Task directions: The response must contain every line below in which "StrictMode" appears.
Content starts
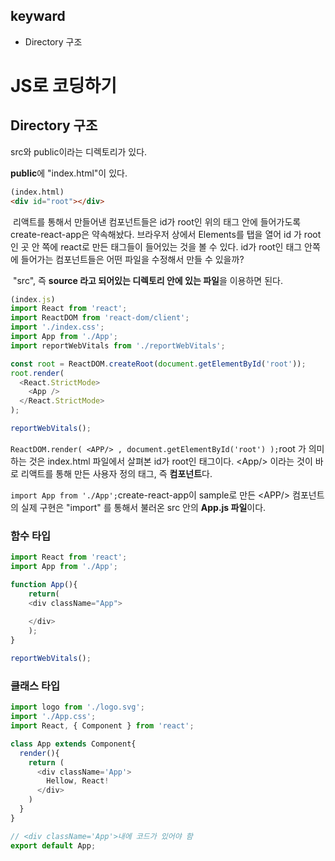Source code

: ## keyward
- Directory 구조

# JS로 코딩하기

## Directory 구조

src와 public이라는 디렉토리가 있다.

**public**에  "index.html"이 있다.

```html
(index.html)
<div id="root"></div>
```

​	리액트를 통해서 만들어낸 컴포넌트들은 id가 root인 위의 태그 안에 들어가도록 create-react-app은 약속해놨다. 브라우저 상에서 Elements를 탭을 열어 id 가 root인 곳 안 쪽에 react로 만든 태그들이 들어있는 것을 볼 수 있다. id가 root인 태그 안쪽에 들어가는 컴포넌트들은 어떤 파일을 수정해서 만들 수 있을까? 

​	"src", 즉 **source 라고 되어있는 디렉토리 안에 있는 파일**을 이용하면 된다.

```js
(index.js)
import React from 'react';
import ReactDOM from 'react-dom/client';
import './index.css';
import App from './App';
import reportWebVitals from './reportWebVitals';

const root = ReactDOM.createRoot(document.getElementById('root'));
root.render(
  <React.StrictMode>
    <App />
  </React.StrictMode>
);

reportWebVitals();
```

`ReactDOM.render( <APP/> , document.getElementById('root') );`root 가 의미하는 것은 index.html 파일에서 살펴본 id가 root인 태그이다. \<App/\> 이라는 것이 바로 리액트를 통해 만든 사용자 정의 태그, 즉 **컴포넌트**다.

`import App from './App';`create-react-app이 sample로 만든 \<APP/\> 컴포넌트의 실제 구현은 "import" 를 통해서 불러온 src 안의 **App.js 파일**이다.

### 함수 타입

```js
import React from 'react';
import App from './App';

function App(){
    return(
    <div className="App">
       
   	</div>
    );
}

reportWebVitals();
```



### 클래스 타입

```js
import logo from './logo.svg';
import './App.css';
import React, { Component } from 'react';

class App extends Component{
  render(){
    return (
      <div className='App'>
        Hellow, React!
      </div>
    )
  }
}

// <div className='App'>내에 코드가 있어야 함
export default App;

```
Content ends
Response to this exercise:
  <React.StrictMode>
  </React.StrictMode>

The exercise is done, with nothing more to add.